+++ EXERCISE DATA

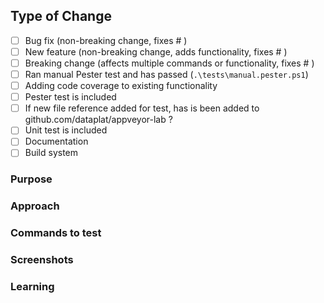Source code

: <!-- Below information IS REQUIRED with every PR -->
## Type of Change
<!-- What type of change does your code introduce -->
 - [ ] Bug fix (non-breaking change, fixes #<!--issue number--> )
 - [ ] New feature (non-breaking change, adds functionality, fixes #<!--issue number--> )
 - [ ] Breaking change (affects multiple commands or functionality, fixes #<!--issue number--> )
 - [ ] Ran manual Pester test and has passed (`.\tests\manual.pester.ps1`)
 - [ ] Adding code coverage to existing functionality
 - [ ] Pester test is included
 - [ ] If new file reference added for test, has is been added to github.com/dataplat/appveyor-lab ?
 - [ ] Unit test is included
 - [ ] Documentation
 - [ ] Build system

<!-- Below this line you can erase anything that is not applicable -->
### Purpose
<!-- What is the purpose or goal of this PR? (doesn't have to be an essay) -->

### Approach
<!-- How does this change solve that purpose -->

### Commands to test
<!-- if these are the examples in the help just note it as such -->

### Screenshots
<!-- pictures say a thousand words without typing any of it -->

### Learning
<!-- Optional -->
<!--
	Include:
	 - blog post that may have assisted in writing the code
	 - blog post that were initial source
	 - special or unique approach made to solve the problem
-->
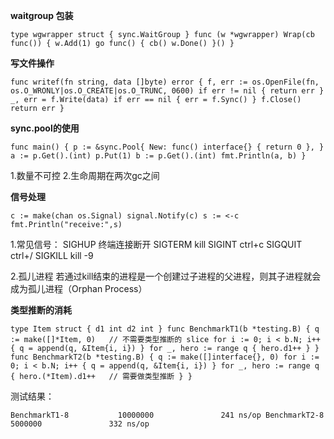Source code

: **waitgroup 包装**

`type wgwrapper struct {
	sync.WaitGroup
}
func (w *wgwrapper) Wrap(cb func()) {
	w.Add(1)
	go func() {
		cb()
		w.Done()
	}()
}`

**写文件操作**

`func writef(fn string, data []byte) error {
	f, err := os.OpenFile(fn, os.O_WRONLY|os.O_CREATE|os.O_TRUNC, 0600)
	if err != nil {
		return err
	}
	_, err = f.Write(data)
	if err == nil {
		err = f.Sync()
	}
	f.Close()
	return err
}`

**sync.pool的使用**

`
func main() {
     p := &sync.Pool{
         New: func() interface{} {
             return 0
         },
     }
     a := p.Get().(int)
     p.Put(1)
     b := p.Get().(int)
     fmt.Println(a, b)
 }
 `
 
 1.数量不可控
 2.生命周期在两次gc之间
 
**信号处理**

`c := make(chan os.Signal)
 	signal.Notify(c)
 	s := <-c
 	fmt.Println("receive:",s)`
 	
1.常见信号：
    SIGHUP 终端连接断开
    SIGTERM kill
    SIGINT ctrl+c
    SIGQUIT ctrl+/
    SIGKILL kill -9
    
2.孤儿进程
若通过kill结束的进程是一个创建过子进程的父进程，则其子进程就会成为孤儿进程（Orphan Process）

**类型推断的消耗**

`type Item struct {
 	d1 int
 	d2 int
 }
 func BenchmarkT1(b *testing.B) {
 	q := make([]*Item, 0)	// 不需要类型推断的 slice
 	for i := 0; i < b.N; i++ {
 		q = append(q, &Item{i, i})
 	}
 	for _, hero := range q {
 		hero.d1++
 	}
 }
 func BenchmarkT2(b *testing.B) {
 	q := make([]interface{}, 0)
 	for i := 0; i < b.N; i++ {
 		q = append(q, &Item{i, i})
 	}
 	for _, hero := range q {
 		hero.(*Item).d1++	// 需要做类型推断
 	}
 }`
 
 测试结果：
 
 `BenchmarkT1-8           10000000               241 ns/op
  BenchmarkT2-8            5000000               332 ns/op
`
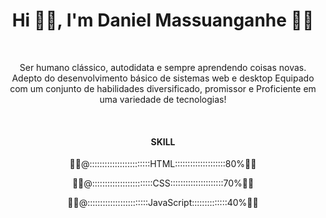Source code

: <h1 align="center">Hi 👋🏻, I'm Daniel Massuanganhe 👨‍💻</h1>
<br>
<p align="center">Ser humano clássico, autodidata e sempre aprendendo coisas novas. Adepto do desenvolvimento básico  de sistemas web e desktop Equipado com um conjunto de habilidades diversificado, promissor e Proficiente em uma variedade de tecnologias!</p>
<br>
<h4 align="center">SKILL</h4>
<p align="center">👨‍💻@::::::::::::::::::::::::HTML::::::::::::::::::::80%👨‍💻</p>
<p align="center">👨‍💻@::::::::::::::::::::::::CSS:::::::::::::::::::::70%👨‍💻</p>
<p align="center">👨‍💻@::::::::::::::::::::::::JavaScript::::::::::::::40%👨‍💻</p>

++++++

■ **PROBLEM STATEMENT**:
From the first record to the last, transcribe everything exactly but drop the pictures.

■ **COMPLETED EXERCISE**:
Source code

: <!-- Below information IS REQUIRED with every PR -->
## Type of Change
<!-- What type of change does your code introduce -->
 - [ ] Bug fix (non-breaking change, fixes #<!--issue number--> )
 - [ ] New feature (non-breaking change, adds functionality, fixes #<!--issue number--> )
 - [ ] Breaking change (affects multiple commands or functionality, fixes #<!--issue number--> )
 - [ ] Ran manual Pester test and has passed (`.\tests\manual.pester.ps1`)
 - [ ] Adding code coverage to existing functionality
 - [ ] Pester test is included
 - [ ] If new file reference added for test, has is been added to github.com/dataplat/appveyor-lab ?
 - [ ] Unit test is included
 - [ ] Documentation
 - [ ] Build system

<!-- Below this line you can erase anything that is not applicable -->
### Purpose
<!-- What is the purpose or goal of this PR? (doesn't have to be an essay) -->

### Approach
<!-- How does this change solve that purpose -->

### Commands to test
<!-- if these are the examples in the help just note it as such -->

### Screenshots
<!-- pictures say a thousand words without typing any of it -->

### Learning
<!-- Optional -->
<!--
	Include:
	 - blog post that may have assisted in writing the code
	 - blog post that were initial source
	 - special or unique approach made to solve the problem
-->
Source code

: **waitgroup 包装**

`type wgwrapper struct {
	sync.WaitGroup
}
func (w *wgwrapper) Wrap(cb func()) {
	w.Add(1)
	go func() {
		cb()
		w.Done()
	}()
}`

**写文件操作**

`func writef(fn string, data []byte) error {
	f, err := os.OpenFile(fn, os.O_WRONLY|os.O_CREATE|os.O_TRUNC, 0600)
	if err != nil {
		return err
	}
	_, err = f.Write(data)
	if err == nil {
		err = f.Sync()
	}
	f.Close()
	return err
}`

**sync.pool的使用**

`
func main() {
     p := &sync.Pool{
         New: func() interface{} {
             return 0
         },
     }
     a := p.Get().(int)
     p.Put(1)
     b := p.Get().(int)
     fmt.Println(a, b)
 }
 `
 
 1.数量不可控
 2.生命周期在两次gc之间
 
**信号处理**

`c := make(chan os.Signal)
 	signal.Notify(c)
 	s := <-c
 	fmt.Println("receive:",s)`
 	
1.常见信号：
    SIGHUP 终端连接断开
    SIGTERM kill
    SIGINT ctrl+c
    SIGQUIT ctrl+/
    SIGKILL kill -9
    
2.孤儿进程
若通过kill结束的进程是一个创建过子进程的父进程，则其子进程就会成为孤儿进程（Orphan Process）

**类型推断的消耗**

`type Item struct {
 	d1 int
 	d2 int
 }
 func BenchmarkT1(b *testing.B) {
 	q := make([]*Item, 0)	// 不需要类型推断的 slice
 	for i := 0; i < b.N; i++ {
 		q = append(q, &Item{i, i})
 	}
 	for _, hero := range q {
 		hero.d1++
 	}
 }
 func BenchmarkT2(b *testing.B) {
 	q := make([]interface{}, 0)
 	for i := 0; i < b.N; i++ {
 		q = append(q, &Item{i, i})
 	}
 	for _, hero := range q {
 		hero.(*Item).d1++	// 需要做类型推断
 	}
 }`
 
 测试结果：
 
 `BenchmarkT1-8           10000000               241 ns/op
  BenchmarkT2-8            5000000               332 ns/op
`
Source code

: <h1 align="center">Hi 👋🏻, I'm Daniel Massuanganhe 👨‍💻</h1>
<br>
<p align="center">Ser humano clássico, autodidata e sempre aprendendo coisas novas. Adepto do desenvolvimento básico  de sistemas web e desktop Equipado com um conjunto de habilidades diversificado, promissor e Proficiente em uma variedade de tecnologias!</p>
<br>
<h4 align="center">SKILL</h4>
<p align="center">👨‍💻@::::::::::::::::::::::::HTML::::::::::::::::::::80%👨‍💻</p>
<p align="center">👨‍💻@::::::::::::::::::::::::CSS:::::::::::::::::::::70%👨‍💻</p>
<p align="center">👨‍💻@::::::::::::::::::::::::JavaScript::::::::::::::40%👨‍💻</p>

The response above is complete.